Impact Pricing Blog

Q&A: Effectively Implementing Value Based Pricing Companywide

Question:  Mark, for companies moving to value pricing, what advice do you have re. ensuring the whole company moves together?  I worry that we spend much time promoting/explaining value pricing to sales and even to customers yet ignore all of the other groups who are communicating both internally and externally. Value pricing is focused on “why” customers should buy yet traditionally the emphasis has been on “what” customers are buying – both messages may be required yet how should companies go about ensuring that these messages are aligned?  Wilson.

Answer:  Wilson, that is a powerful and insightful question.

When companies think about VBP (Value Based Pricing) they first think about changing the price levels to capture more value.  This is good and important but barely scratches the surface.

Then they typically move on to working with sales to make sure they can communicate and capture that value.  This is a crucial step that most companies are HORRIBLE at.  As you pointed out, we so often focus way too much on the “what”, meaning the features, and not enough on the “why”, meaning the value.

To truly help sales be successful, marketing needs to pick up the mantle.  The marketing messages need to be about value, not products.  They need to create tools to help salespeople succeed more quickly and more often.  A tool I strongly recommend is called a PSRV table.  Problem, Solution, Result, Value.  I’ll write more about that one day.

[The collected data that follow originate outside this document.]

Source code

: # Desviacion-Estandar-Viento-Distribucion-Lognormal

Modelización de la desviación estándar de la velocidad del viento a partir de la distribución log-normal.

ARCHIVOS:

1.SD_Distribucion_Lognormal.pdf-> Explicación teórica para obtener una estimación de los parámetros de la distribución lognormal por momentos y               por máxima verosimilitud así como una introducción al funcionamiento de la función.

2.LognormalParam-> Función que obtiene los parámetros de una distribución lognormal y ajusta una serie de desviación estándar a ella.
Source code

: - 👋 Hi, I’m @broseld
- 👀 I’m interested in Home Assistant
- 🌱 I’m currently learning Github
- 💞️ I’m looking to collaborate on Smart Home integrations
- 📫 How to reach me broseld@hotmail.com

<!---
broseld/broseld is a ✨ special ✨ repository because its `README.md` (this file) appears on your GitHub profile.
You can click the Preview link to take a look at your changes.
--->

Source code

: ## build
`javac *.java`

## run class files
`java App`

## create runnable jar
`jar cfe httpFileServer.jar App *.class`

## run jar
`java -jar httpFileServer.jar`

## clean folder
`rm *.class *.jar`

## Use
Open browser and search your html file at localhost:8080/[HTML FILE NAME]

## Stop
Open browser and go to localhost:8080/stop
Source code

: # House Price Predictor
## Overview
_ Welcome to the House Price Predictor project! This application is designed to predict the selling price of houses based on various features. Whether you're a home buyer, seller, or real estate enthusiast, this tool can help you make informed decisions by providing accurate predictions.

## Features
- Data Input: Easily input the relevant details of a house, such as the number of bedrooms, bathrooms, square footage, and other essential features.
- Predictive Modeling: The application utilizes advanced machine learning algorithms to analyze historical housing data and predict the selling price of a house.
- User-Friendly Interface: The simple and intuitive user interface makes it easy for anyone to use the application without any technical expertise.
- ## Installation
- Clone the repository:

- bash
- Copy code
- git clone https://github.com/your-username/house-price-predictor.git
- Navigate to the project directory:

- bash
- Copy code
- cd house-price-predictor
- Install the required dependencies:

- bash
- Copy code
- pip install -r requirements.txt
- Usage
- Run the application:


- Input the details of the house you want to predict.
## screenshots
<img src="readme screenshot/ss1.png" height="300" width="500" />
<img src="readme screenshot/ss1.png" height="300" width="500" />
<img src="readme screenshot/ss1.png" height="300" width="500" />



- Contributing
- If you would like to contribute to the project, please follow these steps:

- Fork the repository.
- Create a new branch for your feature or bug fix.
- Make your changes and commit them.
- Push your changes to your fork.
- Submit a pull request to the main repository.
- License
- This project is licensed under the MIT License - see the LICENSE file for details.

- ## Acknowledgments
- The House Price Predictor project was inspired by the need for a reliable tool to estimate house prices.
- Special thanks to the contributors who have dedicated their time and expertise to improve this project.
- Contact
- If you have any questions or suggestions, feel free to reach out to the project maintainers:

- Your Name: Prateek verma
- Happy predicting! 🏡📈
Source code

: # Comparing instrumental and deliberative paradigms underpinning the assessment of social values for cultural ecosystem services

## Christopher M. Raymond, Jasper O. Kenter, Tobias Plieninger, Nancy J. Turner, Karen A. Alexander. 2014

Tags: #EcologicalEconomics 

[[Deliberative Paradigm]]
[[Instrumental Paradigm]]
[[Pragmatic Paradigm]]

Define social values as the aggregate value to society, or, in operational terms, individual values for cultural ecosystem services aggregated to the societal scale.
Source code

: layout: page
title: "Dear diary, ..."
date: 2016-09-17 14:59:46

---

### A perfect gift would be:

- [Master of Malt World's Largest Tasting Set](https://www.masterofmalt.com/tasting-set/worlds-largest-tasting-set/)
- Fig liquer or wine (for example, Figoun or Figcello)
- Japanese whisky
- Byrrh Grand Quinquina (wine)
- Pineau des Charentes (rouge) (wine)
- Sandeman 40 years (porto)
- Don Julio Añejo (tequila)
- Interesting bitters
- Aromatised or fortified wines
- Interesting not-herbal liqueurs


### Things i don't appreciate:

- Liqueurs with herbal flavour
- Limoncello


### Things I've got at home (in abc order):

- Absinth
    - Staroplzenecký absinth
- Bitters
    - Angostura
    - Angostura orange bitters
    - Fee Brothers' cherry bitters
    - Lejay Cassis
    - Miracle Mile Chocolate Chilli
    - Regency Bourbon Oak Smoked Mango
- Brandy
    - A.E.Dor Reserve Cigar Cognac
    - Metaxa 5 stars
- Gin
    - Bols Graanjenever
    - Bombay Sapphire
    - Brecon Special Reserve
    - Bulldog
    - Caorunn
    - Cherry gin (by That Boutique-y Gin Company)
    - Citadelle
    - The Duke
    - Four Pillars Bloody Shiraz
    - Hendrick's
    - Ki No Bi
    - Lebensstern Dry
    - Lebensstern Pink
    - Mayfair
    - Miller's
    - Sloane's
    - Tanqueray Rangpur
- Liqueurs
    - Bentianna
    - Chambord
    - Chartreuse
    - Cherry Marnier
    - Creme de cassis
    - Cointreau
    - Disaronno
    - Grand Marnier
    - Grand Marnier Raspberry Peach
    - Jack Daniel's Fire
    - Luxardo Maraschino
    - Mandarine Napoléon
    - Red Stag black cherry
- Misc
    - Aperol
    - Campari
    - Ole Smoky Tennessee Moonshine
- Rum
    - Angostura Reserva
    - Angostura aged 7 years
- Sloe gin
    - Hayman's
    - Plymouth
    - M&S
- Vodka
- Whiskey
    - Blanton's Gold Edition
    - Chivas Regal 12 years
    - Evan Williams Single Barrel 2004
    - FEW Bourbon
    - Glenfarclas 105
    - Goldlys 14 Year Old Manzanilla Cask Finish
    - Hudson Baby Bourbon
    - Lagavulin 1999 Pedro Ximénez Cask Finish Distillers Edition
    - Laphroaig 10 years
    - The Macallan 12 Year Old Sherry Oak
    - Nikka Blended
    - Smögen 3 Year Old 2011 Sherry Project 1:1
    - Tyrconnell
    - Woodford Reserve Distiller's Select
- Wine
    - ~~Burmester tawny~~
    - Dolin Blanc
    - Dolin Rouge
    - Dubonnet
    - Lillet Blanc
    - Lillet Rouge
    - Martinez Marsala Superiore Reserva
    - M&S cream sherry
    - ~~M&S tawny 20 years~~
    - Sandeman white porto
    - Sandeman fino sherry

Now that we’re talking value, the product team, the people who define what features the products will have, they need to understand value in order to build products that buyers want.  The product team must understand value as well as everyone else.

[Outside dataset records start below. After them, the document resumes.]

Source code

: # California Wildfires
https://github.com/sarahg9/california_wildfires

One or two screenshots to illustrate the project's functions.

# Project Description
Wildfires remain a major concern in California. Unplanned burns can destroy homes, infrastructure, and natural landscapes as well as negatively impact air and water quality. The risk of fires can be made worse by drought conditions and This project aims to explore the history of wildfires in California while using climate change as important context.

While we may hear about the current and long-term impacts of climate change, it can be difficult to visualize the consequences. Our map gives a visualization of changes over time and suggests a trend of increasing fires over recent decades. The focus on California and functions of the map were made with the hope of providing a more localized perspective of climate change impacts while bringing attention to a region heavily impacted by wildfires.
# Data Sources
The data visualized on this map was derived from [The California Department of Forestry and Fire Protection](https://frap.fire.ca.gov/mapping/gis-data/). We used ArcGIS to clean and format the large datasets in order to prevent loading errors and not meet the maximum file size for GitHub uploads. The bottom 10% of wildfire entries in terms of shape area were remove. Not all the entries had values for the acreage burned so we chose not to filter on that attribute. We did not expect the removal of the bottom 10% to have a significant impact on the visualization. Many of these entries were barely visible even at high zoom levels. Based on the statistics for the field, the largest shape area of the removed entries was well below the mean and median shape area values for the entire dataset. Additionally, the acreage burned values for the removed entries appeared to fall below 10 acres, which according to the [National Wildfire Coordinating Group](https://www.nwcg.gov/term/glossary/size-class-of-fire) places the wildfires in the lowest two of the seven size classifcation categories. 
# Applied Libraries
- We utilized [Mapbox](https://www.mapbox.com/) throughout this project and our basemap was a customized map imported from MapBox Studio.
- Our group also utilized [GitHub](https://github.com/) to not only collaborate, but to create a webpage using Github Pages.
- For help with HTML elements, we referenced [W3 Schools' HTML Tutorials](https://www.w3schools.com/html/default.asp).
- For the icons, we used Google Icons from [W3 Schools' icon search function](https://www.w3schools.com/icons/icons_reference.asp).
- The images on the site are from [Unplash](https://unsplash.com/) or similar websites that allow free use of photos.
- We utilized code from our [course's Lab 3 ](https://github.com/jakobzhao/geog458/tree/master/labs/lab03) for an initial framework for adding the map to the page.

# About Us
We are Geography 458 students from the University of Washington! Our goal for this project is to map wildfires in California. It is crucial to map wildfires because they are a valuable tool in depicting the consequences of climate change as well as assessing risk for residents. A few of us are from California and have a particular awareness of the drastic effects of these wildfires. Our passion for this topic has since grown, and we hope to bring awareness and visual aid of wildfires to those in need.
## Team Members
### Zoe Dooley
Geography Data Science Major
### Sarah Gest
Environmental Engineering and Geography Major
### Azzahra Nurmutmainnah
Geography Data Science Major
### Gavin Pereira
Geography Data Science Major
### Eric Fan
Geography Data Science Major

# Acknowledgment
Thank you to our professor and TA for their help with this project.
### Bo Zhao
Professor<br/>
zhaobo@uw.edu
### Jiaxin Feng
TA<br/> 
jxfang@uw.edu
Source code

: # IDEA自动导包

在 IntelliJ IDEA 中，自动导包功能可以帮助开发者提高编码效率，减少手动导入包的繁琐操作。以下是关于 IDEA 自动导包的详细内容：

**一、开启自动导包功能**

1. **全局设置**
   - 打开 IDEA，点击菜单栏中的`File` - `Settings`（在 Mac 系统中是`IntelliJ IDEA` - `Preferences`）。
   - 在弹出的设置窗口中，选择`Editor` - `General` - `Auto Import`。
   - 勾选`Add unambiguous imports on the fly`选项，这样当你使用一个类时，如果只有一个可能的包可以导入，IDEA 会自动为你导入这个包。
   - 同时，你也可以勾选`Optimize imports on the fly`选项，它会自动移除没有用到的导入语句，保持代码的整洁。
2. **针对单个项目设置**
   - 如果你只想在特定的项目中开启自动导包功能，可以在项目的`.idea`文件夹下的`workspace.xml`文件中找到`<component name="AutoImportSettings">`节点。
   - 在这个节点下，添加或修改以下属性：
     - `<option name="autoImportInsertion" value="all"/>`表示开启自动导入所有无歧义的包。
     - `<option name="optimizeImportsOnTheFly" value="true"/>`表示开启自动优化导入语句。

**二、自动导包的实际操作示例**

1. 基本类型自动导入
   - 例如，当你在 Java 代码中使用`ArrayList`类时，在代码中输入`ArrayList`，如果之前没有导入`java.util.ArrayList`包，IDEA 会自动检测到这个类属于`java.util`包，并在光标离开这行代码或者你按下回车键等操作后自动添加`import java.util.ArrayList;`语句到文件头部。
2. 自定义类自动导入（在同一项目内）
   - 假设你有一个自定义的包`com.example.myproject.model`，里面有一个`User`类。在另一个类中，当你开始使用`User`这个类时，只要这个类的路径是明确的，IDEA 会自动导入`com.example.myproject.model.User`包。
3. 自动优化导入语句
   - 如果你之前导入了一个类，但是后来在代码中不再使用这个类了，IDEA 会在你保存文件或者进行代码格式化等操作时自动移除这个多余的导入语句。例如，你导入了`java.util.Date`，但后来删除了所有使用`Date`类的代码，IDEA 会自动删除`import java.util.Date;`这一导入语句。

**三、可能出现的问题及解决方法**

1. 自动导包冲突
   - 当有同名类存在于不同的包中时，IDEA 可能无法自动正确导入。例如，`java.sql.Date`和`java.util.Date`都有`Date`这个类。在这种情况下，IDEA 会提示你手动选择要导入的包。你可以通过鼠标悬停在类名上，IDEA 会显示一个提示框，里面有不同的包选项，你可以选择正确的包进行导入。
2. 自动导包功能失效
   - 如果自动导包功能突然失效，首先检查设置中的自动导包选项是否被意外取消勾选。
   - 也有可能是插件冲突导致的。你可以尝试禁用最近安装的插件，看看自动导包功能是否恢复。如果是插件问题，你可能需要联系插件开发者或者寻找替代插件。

I think of Value Based Pricing as having three HUGE components:  Creating value, communicating value, capturing value.  Those roughly align with product teams, marketing, and sales.

Now to the actual question on advice, “ensuring the whole team moves together.”  This is hard.  Whether or not there is an executive mandate to move to VBP (it’s easier when there is a mandate) you ideally need a pricing champion.  This person goes from department to department, coaching, cheering, explaining the huge increase in profit that comes from shifting to VBP.  I can’t imagine this being done any other way.

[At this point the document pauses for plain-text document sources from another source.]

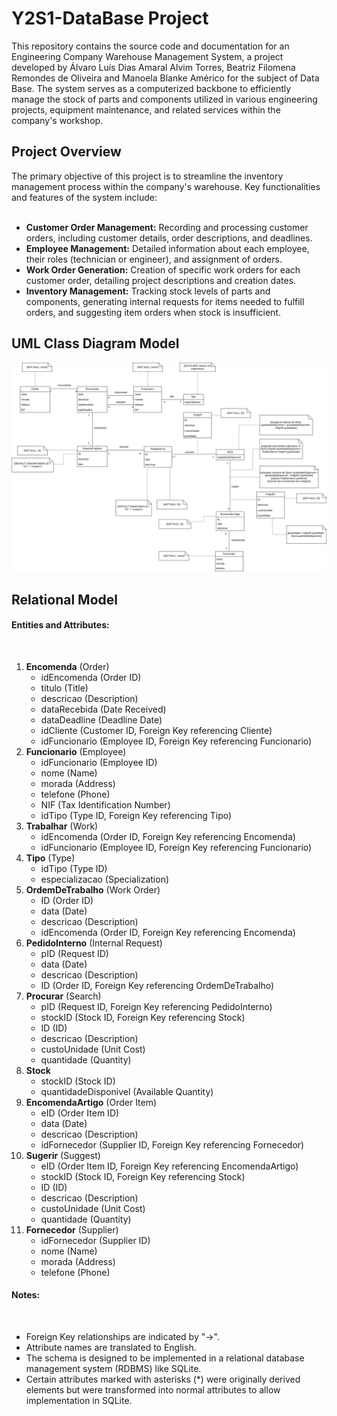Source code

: # Y2S1-DataBase Project

This repository contains the source code and documentation for an Engineering Company Warehouse Management System, a project developed by Álvaro Luís Dias Amaral Alvim Torres, Beatriz Filomena Remondes de Oliveira and 
Manoela Blanke Américo for the subject of Data Base. The system serves as a computerized backbone to efficiently manage the stock of parts and components utilized in various engineering projects, equipment maintenance, and related services within the company's workshop.

<h2>Project Overview</h2>
The primary objective of this project is to streamline the inventory management process within the company's warehouse. Key functionalities and features of the system include: 
<br>
<br>
  <ul>
    <li><strong>Customer Order Management:</strong> Recording and processing customer orders, including customer details, order descriptions, and deadlines.</li>
    <li><strong>Employee Management:</strong> Detailed information about each employee, their roles (technician or engineer), and assignment of orders.</li>
    <li><strong>Work Order Generation:</strong> Creation of specific work orders for each customer order, detailing project descriptions and creation dates.</li>
    <li><strong>Inventory Management:</strong> Tracking stock levels of parts and components, generating internal requests for items needed to fulfill orders, and suggesting item orders when stock is insufficient.</li>
</ul>
<h2>UML Class Diagram Model</h2>
<p align="center" justify="center">
  <img src="images/uml_diagram_project.drawio.png">
</p>

<h2>Relational Model</h2>

<h4>Entities and Attributes:</h4>
<br>
<ol start="1">
    <li><strong>Encomenda</strong> (Order)
        <ul>
            <li>idEncomenda (Order ID)</li>
            <li>titulo (Title)</li>
            <li>descricao (Description)</li>
            <li>dataRecebida (Date Received)</li>
            <li>dataDeadline (Deadline Date)</li>
            <li>idCliente (Customer ID, Foreign Key referencing Cliente)</li>
            <li>idFuncionario (Employee ID, Foreign Key referencing Funcionario)</li>
        </ul>
    </li>
    <li><strong>Funcionario</strong> (Employee)
        <ul>
            <li>idFuncionario (Employee ID)</li>
            <li>nome (Name)</li>
            <li>morada (Address)</li>
            <li>telefone (Phone)</li>
            <li>NIF (Tax Identification Number)</li>
            <li>idTipo (Type ID, Foreign Key referencing Tipo)</li>
        </ul>
    </li>
    <li><strong>Trabalhar</strong> (Work)
        <ul>
            <li>idEncomenda (Order ID, Foreign Key referencing Encomenda)</li>
            <li>idFuncionario (Employee ID, Foreign Key referencing Funcionario)</li>
        </ul>
    </li>
    <li><strong>Tipo</strong> (Type)
        <ul>
            <li>idTipo (Type ID)</li>
            <li>especializacao (Specialization)</li>
        </ul>
    </li>
    <li><strong>OrdemDeTrabalho</strong> (Work Order)
        <ul>
            <li>ID (Order ID)</li>
            <li>data (Date)</li>
            <li>descricao (Description)</li>
            <li>idEncomenda (Order ID, Foreign Key referencing Encomenda)</li>
        </ul>
    </li>
    <li><strong>PedidoInterno</strong> (Internal Request)
        <ul>
            <li>pID (Request ID)</li>
            <li>data (Date)</li>
            <li>descricao (Description)</li>
            <li>ID (Order ID, Foreign Key referencing OrdemDeTrabalho)</li>
        </ul>
    </li>
    <li><strong>Procurar</strong> (Search)
        <ul>
            <li>pID (Request ID, Foreign Key referencing PedidoInterno)</li>
            <li>stockID (Stock ID, Foreign Key referencing Stock)</li>
            <li>ID (ID)</li>
            <li>descricao (Description)</li>
            <li>custoUnidade (Unit Cost)</li>
            <li>quantidade (Quantity)</li>
        </ul>
    </li>
    <li><strong>Stock</strong>
        <ul>
            <li>stockID (Stock ID)</li>
            <li>quantidadeDisponivel (Available Quantity)</li>
        </ul>
    </li>
    <li><strong>EncomendaArtigo</strong> (Order Item)
        <ul>
            <li>eID (Order Item ID)</li>
            <li>data (Date)</li>
            <li>descricao (Description)</li>
            <li>idFornecedor (Supplier ID, Foreign Key referencing Fornecedor)</li>
        </ul>
    </li>
    <li><strong>Sugerir</strong> (Suggest)
        <ul>
            <li>eID (Order Item ID, Foreign Key referencing EncomendaArtigo)</li>
            <li>stockID (Stock ID, Foreign Key referencing Stock)</li>
            <li>ID (ID)</li>
            <li>descricao (Description)</li>
            <li>custoUnidade (Unit Cost)</li>
            <li>quantidade (Quantity)</li>
        </ul>
    </li>
    <li><strong>Fornecedor</strong> (Supplier)
        <ul>
            <li>idFornecedor (Supplier ID)</li>
            <li>nome (Name)</li>
            <li>morada (Address)</li>
            <li>telefone (Phone)</li>
        </ul>
    </li>
</ol>
<h4>Notes:</h4>
<br>
<ul>
    <li>Foreign Key relationships are indicated by "->".</li>
    <li>Attribute names are translated to English.</li>
    <li>The schema is designed to be implemented in a relational database management system (RDBMS) like SQLite.</li>
    <li>Certain attributes marked with asterisks (*) were originally derived elements but were transformed into normal attributes to allow implementation in SQLite.</li>
</ul>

A big problem is very few people know what value means.  It has to do with the Will I and Which one decisions I talk about often.  It is about buyers’ WTP (Willingness to Pay).  It’s the V in the PSRV table.  For B2B businesses, it’s a dollar amount.  A pricing champion educates the entire company about what value is and how each department can help create, communicate and capture more of it.

Without a pricing champion, departments may try to move to VBP, but they fail.  They fall back into the old habits that worked in the past and are comfortable.  Departments need a coach, cheerleader, and scorekeeper.

I haven’t seen, nor could I imagine, VBP being effectively implemented companywide any other way.  Have you?